Hey Thomas,
Thanks for the feedback and thanks for the detailed email, this was a pleasure to read! Sorry for the delay in answering, I'm on leave. To answer your questions:
1) The run looks fine to me, I agree with your diagnosis. I am guessing that when you refer to 2.35 you are talking only about the anchored part of the assembly? Note that by default 3d-dna will only try to scaffold sequences longer than 15kb in the draft (-i parameter). So, if you are running with default, you expect to anchor roughly everything that's >=15kb. That's primarily what's probably driving the length of the anchored sequences. If you see a large discrepancy, that would be the reason to investigate. Often this is due to overzealous annotation of repeats, but I do not think this is the case judging by the .0. tracks (although I cannot say for sure from the static image and I don't see the crucial part at the end anyway). You can set -i for lower, but your coverage is fairly low and you will loose noticeably on accuracy of the anchored sequences. If anchoring is more important to you and local accuracy though, that's certainly an avenue to explore.
2) My guess is that .final.hic is the result of your manual correction. I can see some errors that you've introduced. E.g. 9th HiC_scaffold seems to be a fusion maybe? Again, hard to judge from static images. HiC_scaffold_18 appears to have some misjoins maybe. Just in case you have not seen the tutorial and the tetris video, take a look (
dnazoo.org/methods), perhaps it will help build intuition.
3) Newer versions of Juicer will produce a stats file.
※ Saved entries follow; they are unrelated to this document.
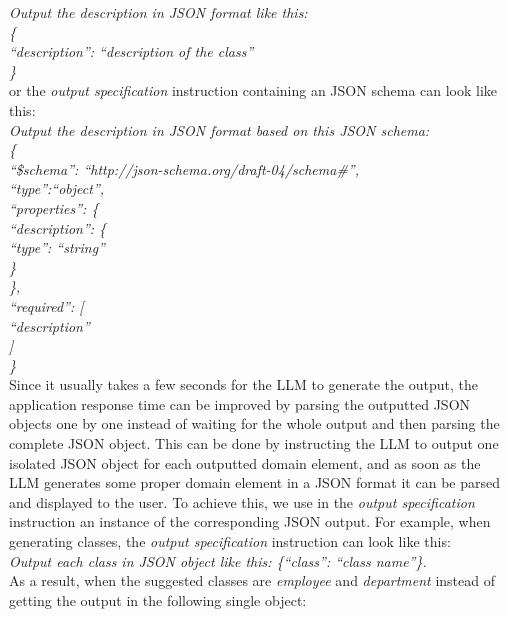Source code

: \noindent{}\textit{Output the description in JSON format like this: \\
\{ \\
\null \quad ``description'': ``description of the class'' \\
\}} \\

\noindent{}or the \emph{output specification} instruction containing an JSON schema can look like this: \\

\noindent{}\textit{Output the description in JSON format based on this JSON schema: \\
\{ \\
\null \quad ``\$schema'': ``http://json-schema.org/draft-04/schema\#'', \\
\null \quad  ``type'':``object'', \\
\null \quad  ``properties'': \{ \\
\null \quad \quad ``description'': \{ \\
\null \quad \quad \quad ``type'': ``string'' \\
\null \quad \quad   \} \\
\null \quad  \}, \\
\null \quad  ``required'': [ \\
\null \quad \quad   ``description'' \\
\null \quad  ] \\
\}} \\


Since it usually takes a few seconds for the LLM to generate the output, the application response time can be improved by parsing the outputted JSON objects one by one instead of waiting for the whole output and then parsing the complete JSON object. This can be done by instructing the LLM to output one isolated JSON object for each outputted domain element, and as soon as the LLM generates some proper domain element in a JSON format it can be parsed and displayed to the user. To achieve this, we use in the \emph{output specification} instruction an instance of the corresponding JSON output. For example, when generating classes, the \emph{output specification} instruction can look like this: \\

\noindent{}\textit{Output each class in JSON object like this: \{``class'': ``class name''\}.} \\

\noindent{}As a result, when the suggested classes are \textit{employee} and \textit{department} instead of getting the output in the following single object: \\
Note however that it will not be helpful in the classical way since the stats will be calculated with respect to the draft. See some discussion of this in the Hi-C library prep paragraph of the Genome Assembly Cookbook. If you want stats with respect to the final assembly you should just rerun Juicer with respect to the chromosome-length fasta.
4) Nope, I don't know what's PafScaff. Hard to give recommendations since I don't know what's the problem with the current assembly of the X chromosome. Can you share some screenshots or explain in a bit more detail? Are you doing mails and PAR is causing your problems? I think if I interpret your circos plots correctly my guess is that because your are trying to do males your X coverage is low and maybe it all gets removed due to poor signal? Try to search for X in .0.hic scaffolds and see what the tracks look like, if it all ends up being "suspect". You can then tweak to address. You should be albe to find X on .0.hic by loading the coverage track: in male samples X will have lower coverage than the rest of the chromosome clusters.